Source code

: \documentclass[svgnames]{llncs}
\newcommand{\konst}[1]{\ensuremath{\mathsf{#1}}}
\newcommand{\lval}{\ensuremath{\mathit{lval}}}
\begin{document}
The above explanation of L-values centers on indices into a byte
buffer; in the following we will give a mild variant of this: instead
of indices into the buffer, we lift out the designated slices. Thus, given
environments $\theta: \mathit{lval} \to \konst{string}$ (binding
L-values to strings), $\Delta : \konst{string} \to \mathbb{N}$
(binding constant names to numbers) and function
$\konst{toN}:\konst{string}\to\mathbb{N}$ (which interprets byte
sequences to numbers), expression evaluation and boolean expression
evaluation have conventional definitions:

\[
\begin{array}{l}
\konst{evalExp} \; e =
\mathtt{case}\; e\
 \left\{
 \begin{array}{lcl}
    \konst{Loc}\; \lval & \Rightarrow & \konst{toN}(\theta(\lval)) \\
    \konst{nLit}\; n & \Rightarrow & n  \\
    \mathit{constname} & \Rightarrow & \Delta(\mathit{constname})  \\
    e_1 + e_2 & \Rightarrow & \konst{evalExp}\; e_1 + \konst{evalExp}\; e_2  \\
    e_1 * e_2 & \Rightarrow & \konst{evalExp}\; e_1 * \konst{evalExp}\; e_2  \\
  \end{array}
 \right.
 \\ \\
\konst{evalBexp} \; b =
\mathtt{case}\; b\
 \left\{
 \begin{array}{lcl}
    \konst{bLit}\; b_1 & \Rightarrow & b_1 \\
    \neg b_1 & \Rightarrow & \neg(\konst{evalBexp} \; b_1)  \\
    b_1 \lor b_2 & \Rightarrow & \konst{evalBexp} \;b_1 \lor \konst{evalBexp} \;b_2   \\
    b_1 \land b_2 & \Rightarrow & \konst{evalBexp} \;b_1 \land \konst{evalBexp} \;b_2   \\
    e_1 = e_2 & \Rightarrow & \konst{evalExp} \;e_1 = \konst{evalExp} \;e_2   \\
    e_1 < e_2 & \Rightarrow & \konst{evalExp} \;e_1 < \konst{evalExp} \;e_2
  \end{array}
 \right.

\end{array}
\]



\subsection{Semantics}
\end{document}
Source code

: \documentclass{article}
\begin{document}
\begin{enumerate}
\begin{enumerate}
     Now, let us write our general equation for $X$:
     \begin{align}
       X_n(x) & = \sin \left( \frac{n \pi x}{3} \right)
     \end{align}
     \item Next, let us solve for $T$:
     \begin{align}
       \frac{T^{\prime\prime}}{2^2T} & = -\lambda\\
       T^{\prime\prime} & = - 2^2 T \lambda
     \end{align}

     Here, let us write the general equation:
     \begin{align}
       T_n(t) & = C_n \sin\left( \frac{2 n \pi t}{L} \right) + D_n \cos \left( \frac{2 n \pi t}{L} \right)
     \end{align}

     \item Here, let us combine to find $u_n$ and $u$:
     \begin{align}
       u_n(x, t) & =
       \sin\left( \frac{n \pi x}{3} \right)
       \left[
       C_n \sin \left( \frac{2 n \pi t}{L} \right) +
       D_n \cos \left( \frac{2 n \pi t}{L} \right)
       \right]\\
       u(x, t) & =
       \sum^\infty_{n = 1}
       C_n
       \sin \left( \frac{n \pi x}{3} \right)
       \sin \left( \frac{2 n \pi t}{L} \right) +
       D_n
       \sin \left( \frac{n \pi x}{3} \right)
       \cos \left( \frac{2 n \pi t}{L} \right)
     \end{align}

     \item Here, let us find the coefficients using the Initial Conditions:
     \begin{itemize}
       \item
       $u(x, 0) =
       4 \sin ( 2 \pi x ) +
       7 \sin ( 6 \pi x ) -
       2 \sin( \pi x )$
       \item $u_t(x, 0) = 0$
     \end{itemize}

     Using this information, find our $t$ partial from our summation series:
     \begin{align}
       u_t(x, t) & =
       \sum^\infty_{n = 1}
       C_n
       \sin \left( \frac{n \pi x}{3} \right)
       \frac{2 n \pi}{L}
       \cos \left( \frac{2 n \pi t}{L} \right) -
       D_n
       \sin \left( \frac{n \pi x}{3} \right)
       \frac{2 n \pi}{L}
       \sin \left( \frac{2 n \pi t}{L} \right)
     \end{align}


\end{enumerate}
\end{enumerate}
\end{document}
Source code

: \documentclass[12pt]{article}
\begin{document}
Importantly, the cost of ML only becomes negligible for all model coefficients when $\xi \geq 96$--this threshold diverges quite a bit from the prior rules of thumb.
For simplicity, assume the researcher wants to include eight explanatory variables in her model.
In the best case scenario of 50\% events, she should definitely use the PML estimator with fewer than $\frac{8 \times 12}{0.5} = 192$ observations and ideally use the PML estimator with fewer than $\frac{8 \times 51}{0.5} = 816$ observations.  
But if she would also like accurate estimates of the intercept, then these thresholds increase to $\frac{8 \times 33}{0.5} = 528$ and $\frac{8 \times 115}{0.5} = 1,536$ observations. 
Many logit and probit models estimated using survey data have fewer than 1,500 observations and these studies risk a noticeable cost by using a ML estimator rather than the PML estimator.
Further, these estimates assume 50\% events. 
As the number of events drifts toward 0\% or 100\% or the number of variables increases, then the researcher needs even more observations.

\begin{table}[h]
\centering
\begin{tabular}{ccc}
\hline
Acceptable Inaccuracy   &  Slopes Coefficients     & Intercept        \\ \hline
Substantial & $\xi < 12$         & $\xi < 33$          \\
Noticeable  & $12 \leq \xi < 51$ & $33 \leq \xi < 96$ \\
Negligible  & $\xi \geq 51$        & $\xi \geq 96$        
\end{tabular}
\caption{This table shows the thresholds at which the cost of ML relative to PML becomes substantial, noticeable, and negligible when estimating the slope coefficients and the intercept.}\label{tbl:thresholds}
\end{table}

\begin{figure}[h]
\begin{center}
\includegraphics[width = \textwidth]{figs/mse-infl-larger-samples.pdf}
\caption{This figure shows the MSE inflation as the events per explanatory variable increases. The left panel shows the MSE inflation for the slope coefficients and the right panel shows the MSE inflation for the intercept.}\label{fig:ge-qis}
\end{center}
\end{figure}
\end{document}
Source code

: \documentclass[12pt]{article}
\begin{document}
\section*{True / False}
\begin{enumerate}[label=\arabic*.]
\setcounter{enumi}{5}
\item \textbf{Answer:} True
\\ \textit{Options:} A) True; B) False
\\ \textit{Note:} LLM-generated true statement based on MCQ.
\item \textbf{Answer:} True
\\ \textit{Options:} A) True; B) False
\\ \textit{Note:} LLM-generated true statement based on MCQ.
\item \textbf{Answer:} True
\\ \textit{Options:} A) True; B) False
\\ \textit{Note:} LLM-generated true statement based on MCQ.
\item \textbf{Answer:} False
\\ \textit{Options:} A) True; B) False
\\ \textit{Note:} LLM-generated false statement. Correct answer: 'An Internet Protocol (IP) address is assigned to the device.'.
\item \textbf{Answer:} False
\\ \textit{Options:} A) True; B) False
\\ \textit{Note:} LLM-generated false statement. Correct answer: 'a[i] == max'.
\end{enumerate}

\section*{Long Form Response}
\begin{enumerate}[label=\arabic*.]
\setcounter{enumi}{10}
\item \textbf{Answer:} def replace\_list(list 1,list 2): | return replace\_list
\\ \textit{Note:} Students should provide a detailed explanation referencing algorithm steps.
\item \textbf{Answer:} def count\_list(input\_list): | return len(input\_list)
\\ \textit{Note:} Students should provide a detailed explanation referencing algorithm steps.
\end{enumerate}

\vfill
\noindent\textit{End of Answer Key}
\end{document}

#### Exercise goal
Take every line above carrying "times" and return it.

#### Your response
In the best case scenario of 50\% events, she should definitely use the PML estimator with fewer than $\frac{8 \times 12}{0.5} = 192$ observations and ideally use the PML estimator with fewer than $\frac{8 \times 51}{0.5} = 816$ observations.  
But if she would also like accurate estimates of the intercept, then these thresholds increase to $\frac{8 \times 33}{0.5} = 528$ and $\frac{8 \times 115}{0.5} = 1,536$ observations. 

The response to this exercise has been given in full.